▶ ASSIGNMENT
Check each line of the listing below for the string "Clockwise", and copy the ones that have it.

▶ DATA PROVIDED

####

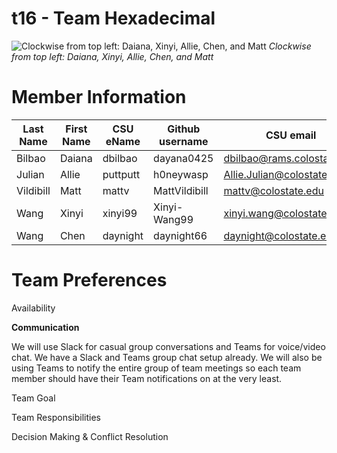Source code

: # t16 - Team Hexadecimal
![Clockwise from top left: Daiana, Xinyi, Allie, Chen, and Matt](team/images/TeamHex.jpg)
*Clockwise from top left: Daiana, Xinyi, Allie, Chen, and Matt*

# Member Information 
Last Name | First Name | CSU eName | Github username | CSU email
------------ | ------------- | ------------- | ------------- | -------------
Bilbao | Daiana | dbilbao | dayana0425 | dbilbao@rams.colostate.edu
Julian | Allie | puttputt| h0neywasp | Allie.Julian@colostate.edu
Vildibill  | Matt | mattv | MattVildibill | mattv@colostate.edu
Wang  | Xinyi | xinyi99 | Xinyi-Wang99 | xinyi.wang@colostate.edu
Wang  | Chen | daynight | daynight66 | daynight@colostate.edu

# Team Preferences

Availability

__Communication__

We will use Slack for casual group conversations and Teams for voice/video chat. We have a Slack and Teams group chat setup already. We will also be using Teams to notify the entire group of team meetings so each team member should have their Team notifications on at the very least. 

Team Goal

Team Responsibilities

Decision Making & Conflict Resolution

####

▶ EXERCISE RESPONSE
![Clockwise from top left: Daiana, Xinyi, Allie, Chen, and Matt](team/images/TeamHex.jpg)
*Clockwise from top left: Daiana, Xinyi, Allie, Chen, and Matt*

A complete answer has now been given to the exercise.